Mike Timmermann, Clark.com
The National Park Service is considering fee increases at some of the most popular national parks to generate revenue for improvements that it says are badly needed.
This new proposal would establish peak-season entrance fees at 17 national parks.
National Park Service proposes fee increases at 17 national parks
During the five busiest contiguous months at each park, the entrance fee would be $70 per private, non-commercial vehicle, $50 per motorcycle and $30 per person on bike or foot.
Current rates vary by park, but this proposal would more than double entrance fees during those peak periods.
To give you some context, the Grand Canyon’s current rates are $30 per vehicle, $25 per motorcycle and $15 per person on bike or foot.
Here are the parks impacted by the proposed new fee structure:
Peak season starting May 1, 2018
- Arches National Park
- Bryce Canyon National Park
- Canyonlands National Park
- Denali National Park
- Glacier National Park
- Grand Canyon National Park
- Grand Teton National Park
- Olympic National Park
- Sequoia & Kings Canyon National Park
- Yellowstone National Park
- Yosemite National Park
- Zion National Park
Peak season starting June 1, 2018
- Acadia National Park
- Mount Rainier National Park
- Rocky Mountain National Park
- Shenandoah National Park
Peak season starting TBA
- Joshua Tree National Park
The cost of the NPS’ annual pass, which provides entrance to all federal lands for a year, would remain $80.
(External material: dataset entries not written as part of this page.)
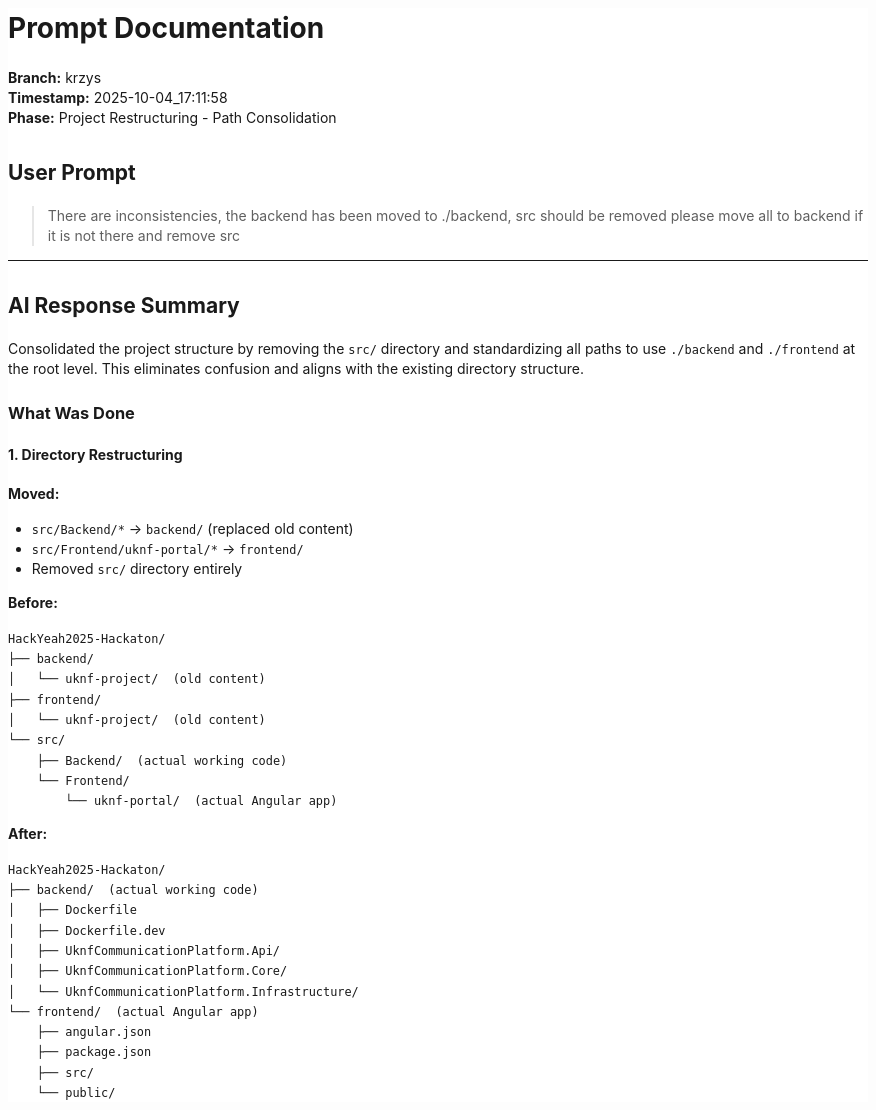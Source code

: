 # Prompt Documentation

**Branch:** krzys  
**Timestamp:** 2025-10-04_17:11:58  
**Phase:** Project Restructuring - Path Consolidation

## User Prompt

> There are inconsistencies, the backend has been moved to ./backend, src should be removed please move all to backend if it is not there and remove src

---

## AI Response Summary

Consolidated the project structure by removing the `src/` directory and standardizing all paths to use `./backend` and `./frontend` at the root level. This eliminates confusion and aligns with the existing directory structure.

### What Was Done

#### 1. **Directory Restructuring**

**Moved:**
- `src/Backend/*` → `backend/` (replaced old content)
- `src/Frontend/uknf-portal/*` → `frontend/`
- Removed `src/` directory entirely

**Before:**
```
HackYeah2025-Hackaton/
├── backend/
│   └── uknf-project/  (old content)
├── frontend/
│   └── uknf-project/  (old content)
└── src/
    ├── Backend/  (actual working code)
    └── Frontend/
        └── uknf-portal/  (actual Angular app)
```

**After:**
```
HackYeah2025-Hackaton/
├── backend/  (actual working code)
│   ├── Dockerfile
│   ├── Dockerfile.dev
│   ├── UknfCommunicationPlatform.Api/
│   ├── UknfCommunicationPlatform.Core/
│   └── UknfCommunicationPlatform.Infrastructure/
└── frontend/  (actual Angular app)
    ├── angular.json
    ├── package.json
    ├── src/
    └── public/
```
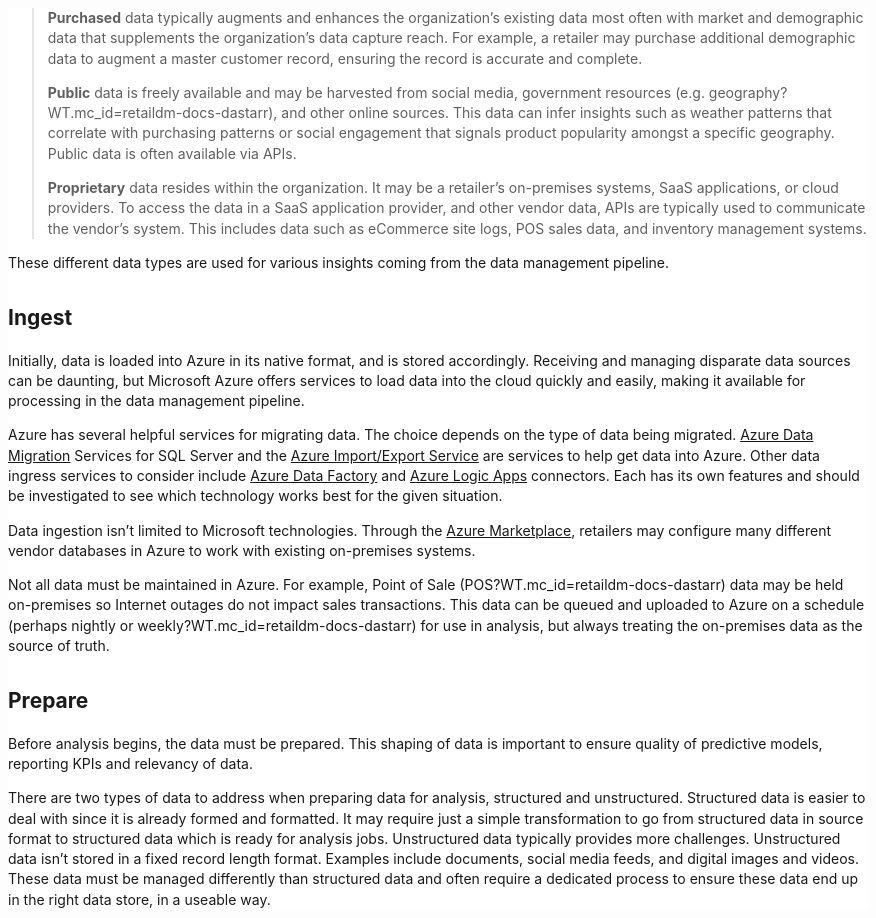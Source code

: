 > **Purchased** data typically augments and enhances the organization’s existing data most often with market and demographic data that supplements the organization’s data capture reach. For example, a retailer may purchase additional demographic data to augment a master customer record, ensuring the record is accurate and complete. 
>
> **Public** data is freely available and may be harvested from social media, government resources (e.g. geography?WT.mc_id=retaildm-docs-dastarr), and other online sources. This data can infer insights such as weather patterns that correlate with purchasing patterns or social engagement that signals product popularity amongst a specific geography. Public data is often available via APIs.
>
> **Proprietary** data resides within the organization. It may be a retailer’s on-premises systems, SaaS applications, or cloud providers. To access the data in a SaaS application provider, and other vendor data, APIs are typically used to communicate the vendor’s system. This includes data such as eCommerce site logs, POS sales data, and inventory management systems.

These different data types are used for various insights coming from the data management pipeline.

## Ingest

Initially, data is loaded into Azure in its native format, and is stored accordingly. Receiving and managing disparate data sources can be daunting, but Microsoft Azure offers services to load data into the cloud quickly and easily, making it available for processing in the data management pipeline. 

Azure has several helpful services for migrating data. The choice depends on the type of data being migrated. [Azure Data Migration](/azure/dms/dms-overview?WT.mc_id=retaildm-docs-dastarr) Services for SQL Server and the [Azure Import/Export Service](/azure/storage/common/storage-import-export-service?WT.mc_id=retaildm-docs-dastarr) are services to help get data into Azure. Other data ingress services to consider include [Azure Data Factory](/azure/data-factory?WT.mc_id=retaildm-docs-dastarr) and [Azure Logic Apps](/azure/logic-apps/?WT.mc_id=retaildm-docs-dastarr) connectors. Each has its own features and should be investigated to see which technology works best for the given situation.

Data ingestion isn’t limited to Microsoft technologies. Through the [Azure Marketplace](https://azuremarketplace.microsoft.com?WT.mc_id=retaildm-docs-dastarr), retailers may configure many different vendor databases in Azure to work with existing on-premises systems. 

Not all data must be maintained in Azure. For example, Point of Sale (POS?WT.mc_id=retaildm-docs-dastarr) data may be held on-premises so Internet outages do not impact sales transactions. This data can be queued and uploaded to Azure on a schedule (perhaps nightly or weekly?WT.mc_id=retaildm-docs-dastarr) for use in analysis, but always treating the on-premises data as the source of truth.

## Prepare

Before analysis begins, the data must be prepared. This shaping of data is important to ensure quality of predictive models, reporting KPIs and relevancy of data.

There are two types of data to address when preparing data for analysis, structured and unstructured. Structured data is easier to deal with since it is already formed and formatted. It may require just a simple transformation to go from structured data in source format to structured data which is ready for analysis jobs. Unstructured data typically provides more challenges. Unstructured data isn’t stored in a fixed record length format. Examples include documents, social media feeds, and digital images and videos. These data must be managed differently than structured data and often require a dedicated process to ensure these data end up in the right data store, in a useable way.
This proposal only raises fees at the 17 parks listed above. Only 118 of the country’s 417 park sites charge an entrance fee, so the majority of national parks will remain free to enter.
You can also avoid the fee hike by planning your trip during off-peak months, typically in the fall and winter.
If it’s implemented, the peak-season price structure could increase national park revenue by $70 million a year — money that would go to improving the NPS’ aging infrastructure.